DATA EXCERPTS
---*---

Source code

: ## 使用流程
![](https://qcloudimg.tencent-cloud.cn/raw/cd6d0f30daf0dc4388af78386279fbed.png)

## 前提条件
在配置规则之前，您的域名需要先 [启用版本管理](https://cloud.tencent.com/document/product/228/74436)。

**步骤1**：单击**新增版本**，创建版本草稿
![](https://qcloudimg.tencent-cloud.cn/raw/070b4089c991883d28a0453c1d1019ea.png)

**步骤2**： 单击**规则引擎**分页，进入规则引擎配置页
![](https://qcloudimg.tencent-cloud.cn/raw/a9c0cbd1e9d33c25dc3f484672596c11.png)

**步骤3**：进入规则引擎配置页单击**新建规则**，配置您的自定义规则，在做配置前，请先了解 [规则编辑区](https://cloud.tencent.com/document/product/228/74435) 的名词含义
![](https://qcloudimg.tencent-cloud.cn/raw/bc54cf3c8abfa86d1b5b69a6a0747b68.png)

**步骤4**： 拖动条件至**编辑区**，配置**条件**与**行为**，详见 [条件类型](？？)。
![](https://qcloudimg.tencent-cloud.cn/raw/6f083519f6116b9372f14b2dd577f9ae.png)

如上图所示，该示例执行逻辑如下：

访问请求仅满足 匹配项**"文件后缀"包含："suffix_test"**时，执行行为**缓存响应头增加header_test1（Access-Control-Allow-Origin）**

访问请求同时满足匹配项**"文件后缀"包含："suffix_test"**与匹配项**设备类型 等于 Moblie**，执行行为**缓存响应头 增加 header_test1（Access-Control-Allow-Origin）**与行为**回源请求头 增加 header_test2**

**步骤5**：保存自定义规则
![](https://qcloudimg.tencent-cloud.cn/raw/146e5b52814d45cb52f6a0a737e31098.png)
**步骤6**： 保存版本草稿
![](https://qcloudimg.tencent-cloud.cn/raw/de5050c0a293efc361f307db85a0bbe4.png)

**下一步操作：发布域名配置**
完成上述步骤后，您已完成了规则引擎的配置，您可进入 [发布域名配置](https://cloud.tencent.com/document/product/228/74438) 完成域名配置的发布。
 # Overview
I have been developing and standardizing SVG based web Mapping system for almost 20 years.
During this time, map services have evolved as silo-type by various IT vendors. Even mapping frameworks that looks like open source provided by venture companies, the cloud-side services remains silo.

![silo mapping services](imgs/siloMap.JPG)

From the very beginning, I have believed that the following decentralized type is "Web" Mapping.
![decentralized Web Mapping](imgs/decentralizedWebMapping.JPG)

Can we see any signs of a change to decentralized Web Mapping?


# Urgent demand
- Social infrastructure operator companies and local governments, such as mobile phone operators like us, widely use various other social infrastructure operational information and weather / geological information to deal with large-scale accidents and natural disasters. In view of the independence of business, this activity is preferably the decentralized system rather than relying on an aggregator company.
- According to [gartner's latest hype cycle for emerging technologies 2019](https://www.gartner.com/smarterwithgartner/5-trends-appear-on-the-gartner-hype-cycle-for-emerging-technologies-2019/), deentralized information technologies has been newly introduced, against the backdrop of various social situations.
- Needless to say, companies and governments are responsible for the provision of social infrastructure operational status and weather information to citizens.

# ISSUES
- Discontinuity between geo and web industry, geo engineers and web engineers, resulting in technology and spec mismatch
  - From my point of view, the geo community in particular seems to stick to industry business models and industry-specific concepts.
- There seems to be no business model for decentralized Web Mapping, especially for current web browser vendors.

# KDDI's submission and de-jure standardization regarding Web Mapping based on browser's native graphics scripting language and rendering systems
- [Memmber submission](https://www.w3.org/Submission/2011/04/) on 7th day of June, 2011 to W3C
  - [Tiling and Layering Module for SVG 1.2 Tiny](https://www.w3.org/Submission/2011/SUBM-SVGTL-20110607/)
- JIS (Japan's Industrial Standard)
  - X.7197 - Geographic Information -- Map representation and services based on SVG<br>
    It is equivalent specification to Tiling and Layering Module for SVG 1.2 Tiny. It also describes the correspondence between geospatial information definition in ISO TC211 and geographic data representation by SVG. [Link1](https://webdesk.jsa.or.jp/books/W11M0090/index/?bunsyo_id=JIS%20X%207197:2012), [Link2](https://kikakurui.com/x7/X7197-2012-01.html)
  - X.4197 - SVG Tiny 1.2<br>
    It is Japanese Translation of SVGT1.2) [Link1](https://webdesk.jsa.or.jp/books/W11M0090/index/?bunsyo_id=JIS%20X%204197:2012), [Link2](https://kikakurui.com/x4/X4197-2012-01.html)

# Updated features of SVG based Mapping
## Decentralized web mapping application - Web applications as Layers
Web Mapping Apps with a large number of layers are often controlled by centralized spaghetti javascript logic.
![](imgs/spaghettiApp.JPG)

---*---

Scan the listing above and report how many of its lines hold the word "seems", giving the number only.

SOLUTION BELOW
2